Masih menurut Nurdin, Program CSR di bidang ekonmomi meliputi, pembinaan Usaha Mikro Kecil Menengah (UMKM), pelatihan keterampilan, penyerapan lapangan kerja dan sebagainya. Sedangkan di bidang sosial meliputi bantuan bencana alam, seperti musibah banjir, gempa, kebakaran dan lainnya. Adapun CSR bidang lingkungan meliputi program penyediaan air bersih, penanaman pohon dan lain sebagainya. “Perusahaan juga membina UMKM, mereka kita kasih mesin jahit, lalu produksi dan hasilnya dijual lagi ke perusahaan dengan harga yang kompetitif,” katanya.

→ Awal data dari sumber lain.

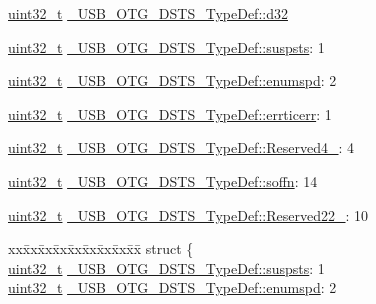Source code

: \begin{DoxyCompactItemize}
\begin{tabbing}
\end{tabbing}\item 
\hyperlink{stdint_8h_a435d1572bf3f880d55459d9805097f62}{uint32\-\_\-t} \hyperlink{group___u_s_b___o_t_g___d_r_i_v_e_r_ga737954fcf78fc0cf776ed36505e4b082}{\-\_\-\-U\-S\-B\-\_\-\-O\-T\-G\-\_\-\-D\-S\-T\-S\-\_\-\-Type\-Def\-::d32}
\item 
\hyperlink{stdint_8h_a435d1572bf3f880d55459d9805097f62}{uint32\-\_\-t} \hyperlink{group___u_s_b___o_t_g___d_r_i_v_e_r_ga0b1f01a9acba3c6227e95efe0b677faa}{\-\_\-\-U\-S\-B\-\_\-\-O\-T\-G\-\_\-\-D\-S\-T\-S\-\_\-\-Type\-Def\-::suspsts}\-: 1
\item 
\hyperlink{stdint_8h_a435d1572bf3f880d55459d9805097f62}{uint32\-\_\-t} \hyperlink{group___u_s_b___o_t_g___d_r_i_v_e_r_gae7ed8264debc9dd05d3933b3e4b05216}{\-\_\-\-U\-S\-B\-\_\-\-O\-T\-G\-\_\-\-D\-S\-T\-S\-\_\-\-Type\-Def\-::enumspd}\-: 2
\item 
\hyperlink{stdint_8h_a435d1572bf3f880d55459d9805097f62}{uint32\-\_\-t} \hyperlink{group___u_s_b___o_t_g___d_r_i_v_e_r_ga1b4282c2381173d21b6fea82cb38f5b0}{\-\_\-\-U\-S\-B\-\_\-\-O\-T\-G\-\_\-\-D\-S\-T\-S\-\_\-\-Type\-Def\-::errticerr}\-: 1
\item 
\hyperlink{stdint_8h_a435d1572bf3f880d55459d9805097f62}{uint32\-\_\-t} \hyperlink{group___u_s_b___o_t_g___d_r_i_v_e_r_gae8553a9ded2154d81ebcdd5e005839ac}{\-\_\-\-U\-S\-B\-\_\-\-O\-T\-G\-\_\-\-D\-S\-T\-S\-\_\-\-Type\-Def\-::\-Reserved4\-\_}\-: 4
\item 
\hyperlink{stdint_8h_a435d1572bf3f880d55459d9805097f62}{uint32\-\_\-t} \hyperlink{group___u_s_b___o_t_g___d_r_i_v_e_r_ga5416ffe4780ad95cc3dfb9bee8549ab8}{\-\_\-\-U\-S\-B\-\_\-\-O\-T\-G\-\_\-\-D\-S\-T\-S\-\_\-\-Type\-Def\-::soffn}\-: 14
\item 
\hyperlink{stdint_8h_a435d1572bf3f880d55459d9805097f62}{uint32\-\_\-t} \hyperlink{group___u_s_b___o_t_g___d_r_i_v_e_r_ga021644a5a39c1bdab5a7d0df8ea058be}{\-\_\-\-U\-S\-B\-\_\-\-O\-T\-G\-\_\-\-D\-S\-T\-S\-\_\-\-Type\-Def\-::\-Reserved22\-\_}\-: 10
\item 
\begin{tabbing}
xx\=xx\=xx\=xx\=xx\=xx\=xx\=xx\=xx\=\kill
struct \{\\
\>\hyperlink{stdint_8h_a435d1572bf3f880d55459d9805097f62}{uint32\_t} \hyperlink{group___u_s_b___o_t_g___d_r_i_v_e_r_ga0b1f01a9acba3c6227e95efe0b677faa}{\_USB\_OTG\_DSTS\_TypeDef::suspsts}: 1\\
\>\hyperlink{stdint_8h_a435d1572bf3f880d55459d9805097f62}{uint32\_t} \hyperlink{group___u_s_b___o_t_g___d_r_i_v_e_r_gae7ed8264debc9dd05d3933b3e4b05216}{\_USB\_OTG\_DSTS\_TypeDef::enumspd}: 2\\

\end{tabbing}
\end{DoxyCompactItemize}
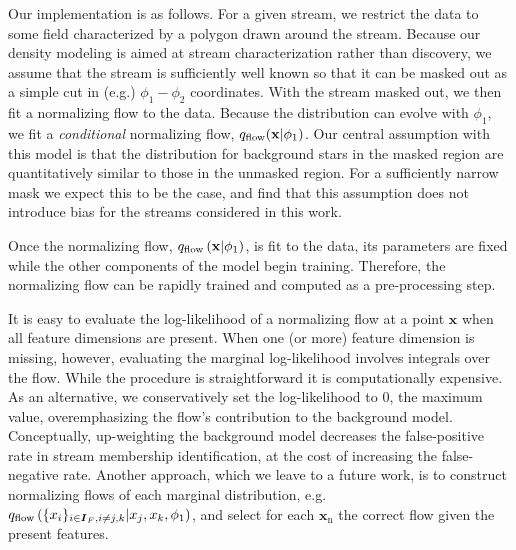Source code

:\documentclass[twocolumn]{aastex631}
\newcommand{\mrm}[1]{\mathrm{#1}}
\newcommand{\mbs}[1]{\boldsymbol{#1}}
\newcommand{\nth}[1]{{#1}_{\mrm{n}}}  %
\begin{document}
        Our implementation is as follows. For a given stream, we restrict the
        data to some field characterized by a polygon drawn around the stream.
        Because our density modeling is aimed at stream characterization rather
        than discovery, we assume that the stream is sufficiently well known so
        that it can be masked out as a simple cut in (e.g.) $\phi_1-\phi_2$
        coordinates. With the stream masked out, we then fit a normalizing flow
        to the data. Because the distribution can evolve with $\phi_1$, we fit a
        \emph{conditional} normalizing flow, $q_{\rm flow}(\mathbf{x}|\phi_1)$.
        Our central assumption with this model is that the distribution for
        background stars in the masked region are quantitatively similar to
        those in the unmasked region. For a sufficiently narrow mask we expect
        this to be the case, and find that this assumption does not introduce
        bias for the streams considered in this work.

        Once the normalizing flow, $q_{\rm flow}\left(\mathbf{x} |
        \phi_1\right)$, is fit to the data, its parameters are fixed while the
        other components of the model begin training. Therefore, the normalizing
        flow can be rapidly trained and computed as a pre-processing step.

        It is easy to evaluate the log-likelihood of a normalizing flow at a
        point $\mbs{x}$ when all feature dimensions are present. When one (or
        more) feature dimension is missing, however, evaluating the marginal
        log-likelihood involves integrals over the flow. While the procedure is
        straightforward it is computationally expensive. As an alternative, we
        conservatively set the log-likelihood to $0$, the maximum value,
        overemphasizing the flow's contribution to the background model.
        Conceptually, up-weighting the background model decreases the
        false-positive rate in stream membership identification, at the cost of
        increasing the false-negative rate.  Another approach, which we leave to
        a future work, is to construct normalizing flows of each marginal
        distribution, e.g. $q_{\rm flow}\left(\{x_i\}_{i \in \mbs{I}_F, i \neq
        {j, k}} | x_j, x_k, \phi_1\right)$, and select for each $\nth{\mbs{x}}$
        the correct flow given the present features.



    \vspace{10pt}
\end{document}
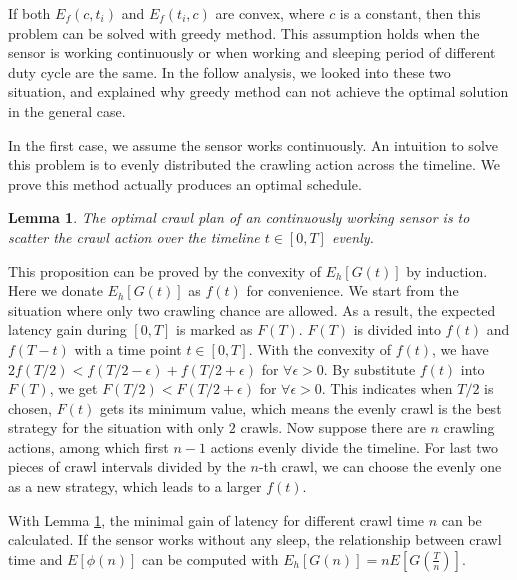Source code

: \documentclass[conference]{IEEEtran}
\newtheorem{lemma}{Lemma}
\begin{document}
If both $E_f(c, t_i)$ and $E_f(t_i,c)$ are convex, where $c$ is a constant, then this problem can be solved with greedy method. 
This assumption holds when the sensor is working continuously or when working and sleeping period of different duty cycle are the same.
In the follow analysis, we looked into these two situation, and explained why greedy method can not achieve the optimal solution in the general case.

In the first case, we assume the sensor works continuously.
An intuition to solve this problem is to evenly distributed the crawling action across the timeline. 
We prove this method actually produces an optimal schedule.
\begin{lemma}
\label{evenly}
The optimal crawl plan of an continuously working sensor is to scatter the crawl action over the timeline $t\in [0, T]$ evenly.
\end{lemma}
\begin{IEEEproof}
This proposition can be proved by the convexity of $E_h[G(t)]$ \cite{boyd2004convex} by induction. 
Here we donate $E_h[G(t)]$ as $f(t)$ for convenience.
We start from the situation where only two crawling chance are allowed. 
As a result, the expected latency gain during $[0,T]$ is marked as $F(T)$.
$F(T)$ is divided into $f(t)$ and $f(T-t)$ with a time point $t\in[0,T]$. 
With the convexity of $f(t)$, we have $2f(T/2)<f(T/2-\epsilon)+f(T/2+\epsilon)$ for $\forall{\epsilon>0}$. 
By substitute $f(t)$ into $F(T)$, we get $F(T/2)<F(T/2+\epsilon)$ for $\forall{\epsilon>0}$.
This indicates when $T/2$ is chosen, $F(t)$ gets its minimum value, which means the evenly crawl is the best strategy for the situation with only $2$ crawls.
Now suppose there are $n$ crawling actions, among which first $n-1$ actions evenly divide the timeline.
For last two pieces of crawl intervals divided by the $n$-th crawl, we can choose the evenly one as a new strategy, which leads to a larger $f(t)$.
\end{IEEEproof}

With Lemma \ref{evenly}, the minimal gain of latency for different crawl time $n$ can be calculated.
If the sensor works without any sleep, the relationship between crawl time and $E[\phi(n)]$ can be computed with $E_h[G(n)]=nE[G(\frac{T}{n})]$.
\end{document}
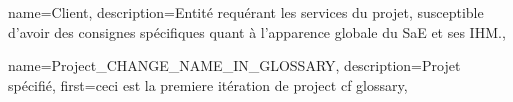 {
    name={Client},
    description={Entité requérant les services du projet, susceptible d'avoir des consignes
            spécifiques quant à l'apparence globale du SaE et ses IHM.},
}

{
    name={Project\_CHANGE\_NAME\_IN\_GLOSSARY},
    description={Projet spécifié},
    first={ceci est la premiere itération de project cf glossary},
}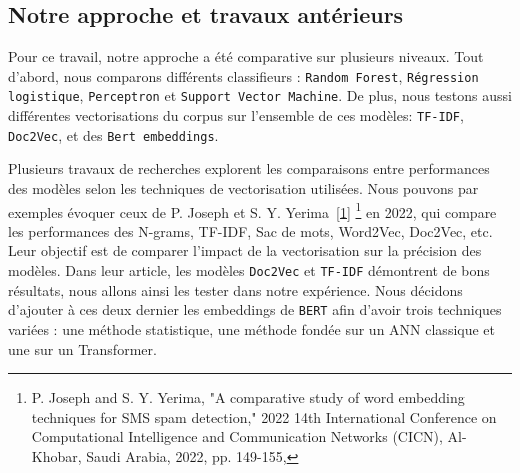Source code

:\subsection{Notre approche et travaux antérieurs}

Pour ce travail, notre approche a été comparative sur plusieurs niveaux. Tout d'abord, nous comparons différents classifieurs : \texttt{Random Forest}, \texttt{Régression logistique}, \texttt{Perceptron} et \texttt{Support Vector Machine}. De plus, nous testons aussi différentes vectorisations du corpus sur l'ensemble de ces modèles: \texttt{TF-IDF}, \texttt{Doc2Vec}, et des \texttt{Bert embeddings}.


\par Plusieurs travaux de recherches explorent les comparaisons entre performances des modèles selon les techniques de vectorisation utilisées. Nous pouvons par exemples évoquer ceux de P. Joseph et S. Y. Yerima~\hyperlink{ref1}{[1]} \footnote{P. Joseph and S. Y. Yerima, "A comparative study of word embedding techniques for SMS spam detection," 2022 14th International Conference on Computational Intelligence and Communication Networks (CICN), Al-Khobar, Saudi Arabia, 2022, pp. 149-155,} en 2022, qui compare les performances des N-grams, TF-IDF, Sac de mots, Word2Vec, Doc2Vec, etc. Leur objectif est de comparer l'impact de la vectorisation sur la précision des modèles. Dans leur article, les modèles \texttt{Doc2Vec} et \texttt{TF-IDF} démontrent de bons résultats, nous allons ainsi les tester dans notre expérience. Nous décidons d'ajouter à ces deux dernier les embeddings de \texttt{BERT} afin d'avoir trois techniques variées : une méthode statistique, une méthode fondée sur un ANN classique et une sur un Transformer.
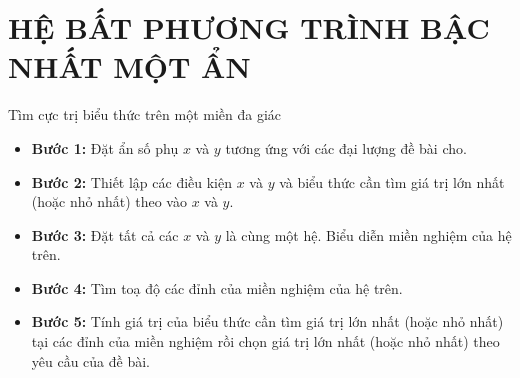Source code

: \setcounter{ex}{0}
\section{HỆ BẤT PHƯƠNG TRÌNH BẬC NHẤT MỘT ẨN}
    Tìm cực trị biểu thức  trên một miền đa giác
    \begin{itemize}
        \item \textbf{Bước 1:} Đặt ẩn số phụ $x$ và $y$ tương ứng với các đại lượng đề bài cho.
        \item \textbf{Bước 2:} Thiết lập các điều kiện $x$ và $y$ và biểu thức cần tìm giá trị lớn nhất (hoặc nhỏ nhất) theo vào $x$ và $y$.
        \item \textbf{Bước 3:} Đặt tất cả các $x$ và $y$ là cùng một hệ. Biểu diễn miền nghiệm của hệ trên.
        \item \textbf{Bước 4:} Tìm toạ độ các đỉnh của miền nghiệm của hệ trên.
        \item \textbf{Bước 5:} Tính giá trị của biểu thức cần tìm giá trị lớn nhất (hoặc nhỏ nhất) tại các đỉnh của miền nghiệm rồi chọn giá trị lớn nhất (hoặc nhỏ nhất) theo yêu cầu của đề bài.
    \end{itemize}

Program-program CSR tesebut, lanjut Nurdin, diharapan dapat memberikan manfaat yang besar bagi masyarakat sehingga terjalin hubungan yang harmonis dan sinergi. Selain itu, melalui program-program unggulan CSR tersebut dapat meningkatkan eksistensi perusahaan. “Melalui program CSR dapat meningkatkan pertumbuhan usaha sehingga company branding meningkat baik secara nasional maupun secara global,” tutupnya.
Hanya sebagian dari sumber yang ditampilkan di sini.